2) Environmental Protection Agency Chief Scott Pruitt's Fancy Secret Phone Booth: $24,570
In addition to some controversial expensive travel of his own, (which he said was necessary because airline passengers are mean to him) Environmental Protection Agency (EPA) head Scott Pruitt paid a contractor $24,570 to install a "privacy booth" in his office. The company apparently offered off-the-shelf standard models, but the EPA opted for a customized version, driving up the cost. No prior EPA boss had such a booth, apparently used to prevent eavesdropping on telephone calls, in the administrator's office. Furthermore, former EPA employees told The Washington Post that the agency already has a Sensitive Compartmented Information Facility (SCIF), which are used government-wide to ensure the security of sensitive communications, on another floor in its headquarters.

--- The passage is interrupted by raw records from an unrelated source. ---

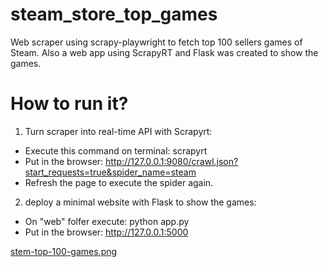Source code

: # steam_store_top_games
Web scraper using scrapy-playwright to fetch top 100 sellers games of Steam. Also a web app using ScrapyRT and Flask was created to show the games.

# How to run it?

1. Turn scraper into real-time API with Scrapyrt:
  * Execute this command on terminal: scrapyrt
  * Put in the browser: http://127.0.0.1:9080/crawl.json?start_requests=true&spider_name=steam
  * Refresh the page to execute the spider again.

2. deploy a minimal website with Flask to show the games:
  * On "web" folfer execute: python app.py
  * Put in the browser: http://127.0.0.1:5000

[stem-top-100-games.png](https://postimg.cc/1gVjczwP)
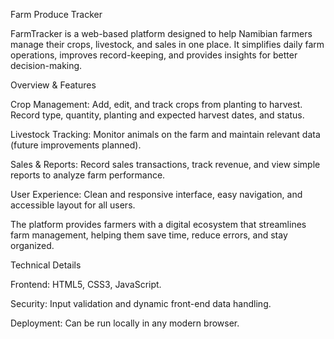 
Farm Produce Tracker

FarmTracker is a web-based platform designed to help Namibian farmers manage their crops, livestock, and sales in one place. It simplifies daily farm operations, improves record-keeping, and provides insights for better decision-making.


Overview & Features

Crop Management: Add, edit, and track crops from planting to harvest. Record type, quantity, planting and expected harvest dates, and status.

Livestock Tracking: Monitor animals on the farm and maintain relevant data (future improvements planned).

Sales & Reports: Record sales transactions, track revenue, and view simple reports to analyze farm performance.

User Experience: Clean and responsive interface, easy navigation, and accessible layout for all users.


The platform provides farmers with a digital ecosystem that streamlines farm management, helping them save time, reduce errors, and stay organized.




Technical Details

Frontend: HTML5, CSS3, JavaScript. 

Security: Input validation and dynamic front-end data handling. 

Deployment: Can be run locally in any modern browser.
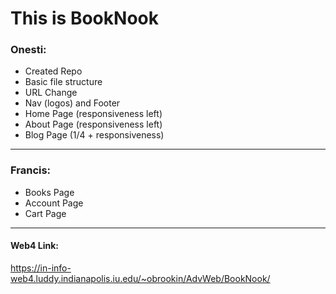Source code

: # This is BookNook

### Onesti:

- Created Repo
- Basic file structure
- URL Change
- Nav (logos) and Footer
- Home Page (responsiveness left)
- About Page (responsiveness left)
- Blog Page (1/4 + responsiveness)

---

### Francis:

- Books Page
- Account Page
- Cart Page

---

#### Web4 Link:

https://in-info-web4.luddy.indianapolis.iu.edu/~obrookin/AdvWeb/BookNook/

3) Veterans Affairs Secretary David Shulkin's European Vacation: $122,000
Back in September, it emerged that Shulkin had spent at least half of a 10-day trip to meet with British and Danish officials in Europe sightseeing with his wife. The couple toured Westminster Abbey, attended Wimbledon, and took a cruise on the river Thames. The federal government paid for Shulkin and his wife's flights to and from their trip and provided a per-diem reimbursement for meals and other personal expenses. A report from the V.A. inspector general's office claimed that during the trip, a V.A. employee "effectively acted as a personal travel concierge" to Shulkin and his wife. The Washington Post reported that "Shulkin's trip came less than two weeks after he signed a memo instructing top VA staffers to determine whether 'employee travel in their organization is essential.'"

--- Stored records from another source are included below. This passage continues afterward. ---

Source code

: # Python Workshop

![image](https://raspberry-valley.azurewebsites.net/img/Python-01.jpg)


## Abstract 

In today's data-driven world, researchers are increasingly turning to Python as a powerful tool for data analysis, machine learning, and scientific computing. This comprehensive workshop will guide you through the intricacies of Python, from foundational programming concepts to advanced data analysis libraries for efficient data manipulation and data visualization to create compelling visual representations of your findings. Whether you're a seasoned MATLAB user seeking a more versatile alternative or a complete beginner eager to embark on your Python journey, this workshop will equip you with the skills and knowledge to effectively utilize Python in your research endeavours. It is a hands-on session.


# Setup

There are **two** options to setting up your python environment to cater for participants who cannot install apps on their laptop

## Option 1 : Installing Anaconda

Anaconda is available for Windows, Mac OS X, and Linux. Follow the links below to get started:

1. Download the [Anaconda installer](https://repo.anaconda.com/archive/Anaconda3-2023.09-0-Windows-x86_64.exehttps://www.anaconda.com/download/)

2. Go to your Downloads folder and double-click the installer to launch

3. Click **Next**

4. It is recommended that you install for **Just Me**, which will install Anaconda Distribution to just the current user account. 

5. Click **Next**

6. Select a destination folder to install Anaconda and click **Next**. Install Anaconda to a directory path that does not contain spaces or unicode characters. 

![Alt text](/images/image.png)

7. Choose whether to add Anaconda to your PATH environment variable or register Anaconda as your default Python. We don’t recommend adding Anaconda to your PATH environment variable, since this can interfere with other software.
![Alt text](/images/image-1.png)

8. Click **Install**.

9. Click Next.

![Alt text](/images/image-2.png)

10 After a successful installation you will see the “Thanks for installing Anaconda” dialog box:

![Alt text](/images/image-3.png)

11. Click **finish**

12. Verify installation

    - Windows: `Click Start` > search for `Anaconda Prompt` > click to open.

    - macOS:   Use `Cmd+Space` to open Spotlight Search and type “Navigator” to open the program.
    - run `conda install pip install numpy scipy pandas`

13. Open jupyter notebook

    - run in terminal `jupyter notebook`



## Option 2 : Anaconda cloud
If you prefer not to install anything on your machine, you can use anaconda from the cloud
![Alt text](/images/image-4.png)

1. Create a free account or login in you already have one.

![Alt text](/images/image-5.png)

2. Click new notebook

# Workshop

4) Interior Secretary Ryan Zinke's Charter Flights: $72,849
Following revelations about Health and Human Services (HHS) Secretary Tom Price's travel expenses, Secretary of the Interior Ryan Zinke also came under scrutiny when press outlets learned that the department's Inspector General had opened an investigation into his travel expenses as well. The investigators later reported that Zinke had failed to properly document and disclose his official travel, which included a $12,000 flight from Las Vegas to Montana and $14,000 on helicopter flights. The total cost for non-commercial travel on six trips taken by Zinke came to $72,849, according to an Interior Department report last October.

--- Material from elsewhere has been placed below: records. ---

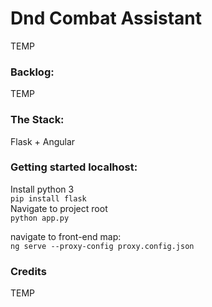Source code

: # Dnd Combat Assistant

TEMP

### Backlog:

TEMP

### The Stack:

Flask + Angular

### Getting started localhost:

Install python 3  
`pip install flask`  
Navigate to project root  
`python app.py`

navigate to front-end map:  
`ng serve --proxy-config proxy.config.json`

### Credits

TEMP

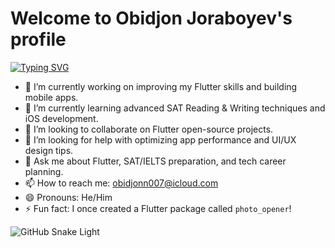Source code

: #           Welcome to Obidjon Joraboyev's profile 

[![Typing SVG](https://readme-typing-svg.herokuapp.com?size=30&duration=2400&pause=500&color=51e2f5&lines=I+am+a+Flutter+Developer;I+build+mobile+apps;Love+Open+Source)](https://git.io/typing-svg)

- 🔭 I’m currently working on improving my Flutter skills and building mobile apps.
- 🌱 I’m currently learning advanced SAT Reading & Writing techniques and iOS development.
- 👯 I’m looking to collaborate on Flutter open-source projects.
- 🤔 I’m looking for help with optimizing app performance and UI/UX design tips.
- 💬 Ask me about Flutter, SAT/IELTS preparation, and tech career planning.
- 📫 How to reach me: obidjonn007@icloud.com
- 😄 Pronouns: He/Him
- ⚡ Fun fact: I once created a Flutter package called `photo_opener`!


![GitHub Snake Light](https://github.com/ObidjonJoraboyev/snk/blob/output/github-contribution-grid-snake.svg)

5) Treasury Secretary Steve Mnuchin's Military Jets: $811,800
Like his cabinet counterparts at Interior, HHS, EPA, and the V.A., Treasury Secretary Steve Mnuchin was also investigated by his department's Inspector General (I.G.) over travel expenditures. In seven flights on military jets to foreign and domestic destinations, Mnuchin accrued $811,800 of "official travel" charges. The I.G.'s report ultimately concluded that Mnuchin's travel was legal and had been approved by the White House ahead of time, but worried that his justifications for using military transport were flimsy.
It was after one of these trips, to the U.S. Bullion Depository in Fort Knox, Kentucky, that Mnuchin's wife, Scottish actress Louise Linton, posted a photograph on Instagram of the couple emerging from a government plane and listed the high-end designers whose clothes she was wearing in the photo. Another user posted a critical comment on the photo, prompting a lengthy, sarcastic reply from Linton in which she implied that the critic was jealous of her wealth. Linton later apologized for the remarks and agreed to reimburse the government for the cost of having accompanied her husband on the flight.